Studio album by Sonny Stitt
- Released: Early May 1960
- Recorded: August 1, 1958 Chicago
- Genre: Jazz
- Length: 37:58
- Label: Argo 661

Sonny Stitt chronology
| Sonny Stitt (1958) | Burnin' (1960) | The Hard Swing (1959) |

Alternative cover
- 2009 CD reissue (twofer)

= Burnin' (Sonny Stitt album) =

Burnin' is a live album by American saxophonist Sonny Stitt, recorded in 1958 in Chicago but not released on Argo until 1960.

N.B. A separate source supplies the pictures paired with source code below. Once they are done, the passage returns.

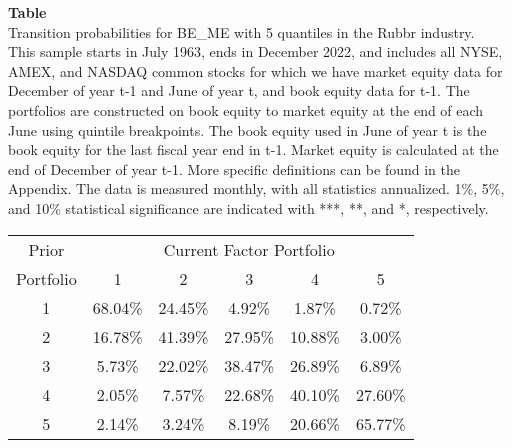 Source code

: \begin{table*}[ht!]
\raggedright
{}
\label{tab: transition_probs_BE_ME_Rubbr_with_5_quantiles}
\textbf{Table \thetable} \\
Transition probabilities for BE_ME with 5 quantiles in the Rubbr industry. \\
\hspace*{1em}This sample starts in July 1963, ends in December 2022, and includes all NYSE, AMEX, and NASDAQ common stocks for which we have market equity data for December of year t-1 and June of year t, and book equity data for t-1. The portfolios are constructed on book equity to market equity at the end of each June using quintile breakpoints.  The book equity used in June of year t is the book equity for the last fiscal year end in t-1.  Market equity is calculated at the end of December of year t-1.  More specific definitions can be found in the Appendix.  The data is measured monthly, with all statistics annualized.  1\%, 5\%, and 10\% statistical significance are indicated with ***, **, and *, respectively. \\
\vspace{0.5em}
\centering
\begin{adjustbox}{max width=\textwidth}
\begin{tabular}{@{}cccccc@{}}
\toprule
Prior & \multicolumn{5}{c}{Current Factor Portfolio} \\
Portfolio & 1 & 2 & 3 & 4 & 5 \\
\midrule
1 & 68.04\% & 24.45\% & 4.92\% & 1.87\% & 0.72\% \\
2 & 16.78\% & 41.39\% & 27.95\% & 10.88\% & 3.00\% \\
3 & 5.73\% & 22.02\% & 38.47\% & 26.89\% & 6.89\% \\
4 & 2.05\% & 7.57\% & 22.68\% & 40.10\% & 27.60\% \\
5 & 2.14\% & 3.24\% & 8.19\% & 20.66\% & 65.77\% \\
\bottomrule
\end{tabular}
\end{adjustbox}
\end{table*}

Released as part of the CD by Sonny Stitt and Friends as How High the Moon on Chess GRP18172, which adds tracks with other groups led by Stitt from 1964 and 1965. It can be found on the twofer Sonny Stitt / Burnin, issued by Fresh Sounds in 2009 or on the twofer Breaking It Up (Harris Trio)/Burnin by Jazz Beat Spain

==Track listing==
All pieces by Sonny Stitt, unless otherwise indicated.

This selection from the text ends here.